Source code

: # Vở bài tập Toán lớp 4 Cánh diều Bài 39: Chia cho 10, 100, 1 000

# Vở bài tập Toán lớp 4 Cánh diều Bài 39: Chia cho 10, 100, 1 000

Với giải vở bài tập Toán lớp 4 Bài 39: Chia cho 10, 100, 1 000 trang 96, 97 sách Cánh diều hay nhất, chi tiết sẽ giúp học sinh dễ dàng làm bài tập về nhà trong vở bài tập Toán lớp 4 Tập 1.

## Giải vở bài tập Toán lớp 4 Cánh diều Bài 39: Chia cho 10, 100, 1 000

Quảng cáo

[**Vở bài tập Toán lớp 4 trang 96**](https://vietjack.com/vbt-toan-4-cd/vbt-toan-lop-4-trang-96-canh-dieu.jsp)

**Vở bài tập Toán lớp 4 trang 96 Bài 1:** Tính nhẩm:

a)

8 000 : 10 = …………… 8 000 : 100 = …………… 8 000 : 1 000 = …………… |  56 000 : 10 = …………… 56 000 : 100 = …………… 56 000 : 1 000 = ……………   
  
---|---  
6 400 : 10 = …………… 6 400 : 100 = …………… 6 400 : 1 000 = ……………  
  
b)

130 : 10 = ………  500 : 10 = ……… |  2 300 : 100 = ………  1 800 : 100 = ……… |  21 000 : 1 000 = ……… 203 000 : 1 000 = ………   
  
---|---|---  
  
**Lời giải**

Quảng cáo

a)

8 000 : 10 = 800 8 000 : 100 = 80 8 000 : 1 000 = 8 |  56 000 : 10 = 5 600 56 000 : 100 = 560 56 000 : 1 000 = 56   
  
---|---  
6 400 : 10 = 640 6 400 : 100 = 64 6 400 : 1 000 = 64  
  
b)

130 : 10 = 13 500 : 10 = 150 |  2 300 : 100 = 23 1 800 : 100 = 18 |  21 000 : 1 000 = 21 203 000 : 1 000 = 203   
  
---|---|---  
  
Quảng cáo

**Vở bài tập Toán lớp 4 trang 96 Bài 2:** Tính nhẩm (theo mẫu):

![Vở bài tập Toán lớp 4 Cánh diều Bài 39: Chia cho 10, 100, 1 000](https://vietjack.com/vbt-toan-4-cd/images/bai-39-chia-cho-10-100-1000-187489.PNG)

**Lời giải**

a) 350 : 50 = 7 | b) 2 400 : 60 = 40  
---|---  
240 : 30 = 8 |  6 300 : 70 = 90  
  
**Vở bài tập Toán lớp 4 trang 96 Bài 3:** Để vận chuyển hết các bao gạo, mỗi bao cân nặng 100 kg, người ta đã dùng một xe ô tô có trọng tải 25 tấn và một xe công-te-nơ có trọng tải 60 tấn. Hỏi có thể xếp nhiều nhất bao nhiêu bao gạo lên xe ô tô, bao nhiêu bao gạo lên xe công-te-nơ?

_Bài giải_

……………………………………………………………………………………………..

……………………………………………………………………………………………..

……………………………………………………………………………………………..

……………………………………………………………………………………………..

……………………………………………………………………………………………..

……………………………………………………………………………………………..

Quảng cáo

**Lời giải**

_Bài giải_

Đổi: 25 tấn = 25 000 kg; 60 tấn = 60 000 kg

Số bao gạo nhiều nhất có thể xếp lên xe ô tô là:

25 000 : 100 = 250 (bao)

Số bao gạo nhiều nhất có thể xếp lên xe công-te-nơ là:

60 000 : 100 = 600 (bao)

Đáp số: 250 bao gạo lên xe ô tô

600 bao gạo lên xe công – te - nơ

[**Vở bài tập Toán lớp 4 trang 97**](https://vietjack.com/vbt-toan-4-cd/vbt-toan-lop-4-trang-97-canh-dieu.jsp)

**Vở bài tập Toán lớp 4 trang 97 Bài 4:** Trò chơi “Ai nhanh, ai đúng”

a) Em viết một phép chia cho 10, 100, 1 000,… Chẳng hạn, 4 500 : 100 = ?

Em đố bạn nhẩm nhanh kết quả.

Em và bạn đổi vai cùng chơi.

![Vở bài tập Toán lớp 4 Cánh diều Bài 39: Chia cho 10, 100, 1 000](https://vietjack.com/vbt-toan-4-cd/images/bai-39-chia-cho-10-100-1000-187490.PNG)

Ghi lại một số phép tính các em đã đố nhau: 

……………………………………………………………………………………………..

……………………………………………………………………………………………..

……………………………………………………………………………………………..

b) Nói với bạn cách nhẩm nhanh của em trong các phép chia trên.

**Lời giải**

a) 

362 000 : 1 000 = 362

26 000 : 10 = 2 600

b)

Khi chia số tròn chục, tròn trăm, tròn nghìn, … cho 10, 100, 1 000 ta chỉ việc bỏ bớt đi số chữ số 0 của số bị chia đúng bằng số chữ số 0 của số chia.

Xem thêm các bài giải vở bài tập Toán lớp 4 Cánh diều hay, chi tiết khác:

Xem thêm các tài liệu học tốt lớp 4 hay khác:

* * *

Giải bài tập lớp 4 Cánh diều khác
────────────────
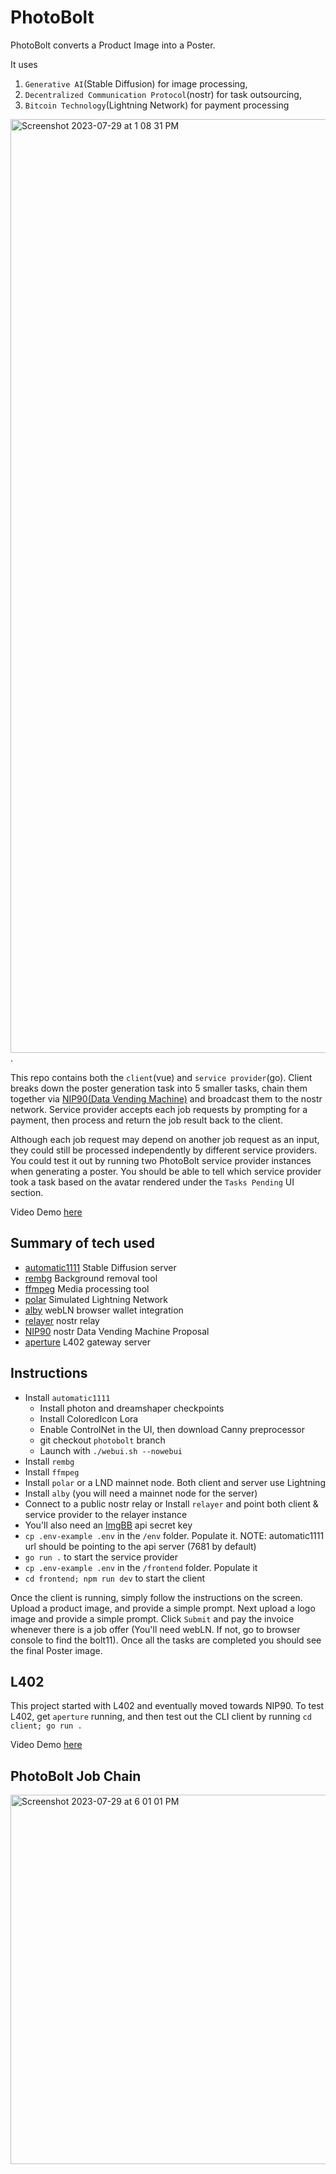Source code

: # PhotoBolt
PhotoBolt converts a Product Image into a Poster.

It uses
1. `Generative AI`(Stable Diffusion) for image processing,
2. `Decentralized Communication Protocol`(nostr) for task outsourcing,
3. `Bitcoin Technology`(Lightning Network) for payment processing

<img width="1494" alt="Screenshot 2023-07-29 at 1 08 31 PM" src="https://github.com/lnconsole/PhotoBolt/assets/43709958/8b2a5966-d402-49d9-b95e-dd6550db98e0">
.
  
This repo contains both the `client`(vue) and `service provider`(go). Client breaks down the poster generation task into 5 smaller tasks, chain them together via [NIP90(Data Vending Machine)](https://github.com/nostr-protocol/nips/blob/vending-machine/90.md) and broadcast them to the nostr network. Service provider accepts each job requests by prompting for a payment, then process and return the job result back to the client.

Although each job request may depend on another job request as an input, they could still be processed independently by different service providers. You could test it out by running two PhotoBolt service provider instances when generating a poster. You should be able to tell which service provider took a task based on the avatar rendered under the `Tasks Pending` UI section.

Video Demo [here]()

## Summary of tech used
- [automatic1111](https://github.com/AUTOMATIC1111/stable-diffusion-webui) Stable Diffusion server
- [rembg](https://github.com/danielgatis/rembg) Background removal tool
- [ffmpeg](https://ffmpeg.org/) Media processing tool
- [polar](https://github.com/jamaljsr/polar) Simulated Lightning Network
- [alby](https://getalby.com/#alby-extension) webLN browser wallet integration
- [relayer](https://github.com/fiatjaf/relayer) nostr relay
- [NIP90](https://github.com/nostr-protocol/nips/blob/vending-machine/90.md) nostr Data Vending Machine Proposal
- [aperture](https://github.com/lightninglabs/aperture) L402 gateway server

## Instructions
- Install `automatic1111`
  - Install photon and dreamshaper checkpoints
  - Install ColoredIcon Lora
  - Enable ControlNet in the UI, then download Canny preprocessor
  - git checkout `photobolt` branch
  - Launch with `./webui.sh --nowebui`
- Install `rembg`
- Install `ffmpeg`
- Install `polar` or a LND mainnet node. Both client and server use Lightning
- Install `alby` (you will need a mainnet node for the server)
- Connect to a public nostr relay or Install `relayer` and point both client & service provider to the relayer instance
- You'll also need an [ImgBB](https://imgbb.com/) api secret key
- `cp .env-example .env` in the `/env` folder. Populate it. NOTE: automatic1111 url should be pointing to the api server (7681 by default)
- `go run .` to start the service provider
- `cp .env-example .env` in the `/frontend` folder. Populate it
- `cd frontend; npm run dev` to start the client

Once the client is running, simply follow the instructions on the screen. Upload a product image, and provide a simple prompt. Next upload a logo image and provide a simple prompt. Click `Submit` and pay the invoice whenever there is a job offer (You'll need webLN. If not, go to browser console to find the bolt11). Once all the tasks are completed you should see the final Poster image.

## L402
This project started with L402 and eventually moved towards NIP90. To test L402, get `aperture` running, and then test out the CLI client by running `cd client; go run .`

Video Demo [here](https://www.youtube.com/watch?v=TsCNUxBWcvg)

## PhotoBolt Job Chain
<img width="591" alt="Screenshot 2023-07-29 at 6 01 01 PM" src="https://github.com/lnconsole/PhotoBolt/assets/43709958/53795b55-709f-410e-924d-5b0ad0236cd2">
────────────────
#### ACTIVITY:
All that is needed is the number of lines above in which the string "tiết" appears.

#### RESPONSE BELOW:
2